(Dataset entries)

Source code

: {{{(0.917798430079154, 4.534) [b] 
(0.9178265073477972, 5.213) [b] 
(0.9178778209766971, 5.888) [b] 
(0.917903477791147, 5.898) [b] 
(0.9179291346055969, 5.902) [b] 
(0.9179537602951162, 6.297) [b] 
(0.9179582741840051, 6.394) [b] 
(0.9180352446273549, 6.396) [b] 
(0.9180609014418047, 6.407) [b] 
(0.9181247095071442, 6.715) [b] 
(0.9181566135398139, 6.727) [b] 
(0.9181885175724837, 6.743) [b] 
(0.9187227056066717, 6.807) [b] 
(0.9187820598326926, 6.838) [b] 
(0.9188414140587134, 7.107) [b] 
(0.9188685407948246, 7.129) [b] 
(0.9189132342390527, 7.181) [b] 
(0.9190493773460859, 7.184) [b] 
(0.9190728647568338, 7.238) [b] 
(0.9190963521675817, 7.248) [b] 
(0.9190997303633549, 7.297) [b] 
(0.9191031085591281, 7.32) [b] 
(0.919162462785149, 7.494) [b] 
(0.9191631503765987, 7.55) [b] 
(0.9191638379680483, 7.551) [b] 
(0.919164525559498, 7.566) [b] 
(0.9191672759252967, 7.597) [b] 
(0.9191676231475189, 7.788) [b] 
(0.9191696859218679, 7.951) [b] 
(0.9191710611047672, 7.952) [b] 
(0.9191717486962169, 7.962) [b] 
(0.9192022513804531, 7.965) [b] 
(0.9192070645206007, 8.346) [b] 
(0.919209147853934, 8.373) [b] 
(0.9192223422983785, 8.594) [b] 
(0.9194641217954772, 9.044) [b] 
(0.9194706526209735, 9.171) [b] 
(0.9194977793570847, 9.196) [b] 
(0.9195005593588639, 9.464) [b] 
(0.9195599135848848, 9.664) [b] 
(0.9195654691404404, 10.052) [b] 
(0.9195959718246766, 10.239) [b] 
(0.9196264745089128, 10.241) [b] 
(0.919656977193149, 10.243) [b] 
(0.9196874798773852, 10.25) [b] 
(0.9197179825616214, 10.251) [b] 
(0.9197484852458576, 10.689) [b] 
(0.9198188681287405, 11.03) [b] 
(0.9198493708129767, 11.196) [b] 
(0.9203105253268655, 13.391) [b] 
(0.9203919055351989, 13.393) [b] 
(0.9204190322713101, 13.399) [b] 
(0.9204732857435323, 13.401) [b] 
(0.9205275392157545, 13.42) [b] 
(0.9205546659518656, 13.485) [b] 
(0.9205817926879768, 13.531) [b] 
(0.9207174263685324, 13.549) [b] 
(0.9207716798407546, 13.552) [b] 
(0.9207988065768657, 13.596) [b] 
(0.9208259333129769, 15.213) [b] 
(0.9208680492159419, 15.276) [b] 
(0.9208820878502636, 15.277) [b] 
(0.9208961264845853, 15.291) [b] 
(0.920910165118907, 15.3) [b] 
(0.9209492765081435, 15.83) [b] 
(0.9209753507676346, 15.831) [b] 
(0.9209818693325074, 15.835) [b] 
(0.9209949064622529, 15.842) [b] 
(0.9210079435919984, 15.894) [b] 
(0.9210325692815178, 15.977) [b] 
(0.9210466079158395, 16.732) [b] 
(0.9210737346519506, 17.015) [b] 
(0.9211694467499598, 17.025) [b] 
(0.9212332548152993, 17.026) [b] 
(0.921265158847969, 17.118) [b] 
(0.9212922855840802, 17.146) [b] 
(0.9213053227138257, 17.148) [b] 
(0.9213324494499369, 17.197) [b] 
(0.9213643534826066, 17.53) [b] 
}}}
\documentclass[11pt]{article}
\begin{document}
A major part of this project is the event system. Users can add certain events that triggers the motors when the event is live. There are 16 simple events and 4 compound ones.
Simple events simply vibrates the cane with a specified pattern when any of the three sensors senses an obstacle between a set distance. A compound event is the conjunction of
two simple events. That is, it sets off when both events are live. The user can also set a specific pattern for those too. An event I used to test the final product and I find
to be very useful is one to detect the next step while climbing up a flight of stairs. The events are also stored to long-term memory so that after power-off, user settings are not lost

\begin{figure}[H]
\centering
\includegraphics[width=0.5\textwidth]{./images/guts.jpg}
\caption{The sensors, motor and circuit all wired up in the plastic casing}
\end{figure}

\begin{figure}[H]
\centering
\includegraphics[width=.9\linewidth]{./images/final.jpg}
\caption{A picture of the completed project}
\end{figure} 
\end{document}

Task objective :: Give back exactly the lines from the first line of the records through the line holding "(0.9181247095071442, 6.715) [b]", including both of those lines and leaving out all others.

Response to the task ::
Source code

: {{{(0.917798430079154, 4.534) [b] 
(0.9178265073477972, 5.213) [b] 
(0.9178778209766971, 5.888) [b] 
(0.917903477791147, 5.898) [b] 
(0.9179291346055969, 5.902) [b] 
(0.9179537602951162, 6.297) [b] 
(0.9179582741840051, 6.394) [b] 
(0.9180352446273549, 6.396) [b] 
(0.9180609014418047, 6.407) [b] 
(0.9181247095071442, 6.715) [b] 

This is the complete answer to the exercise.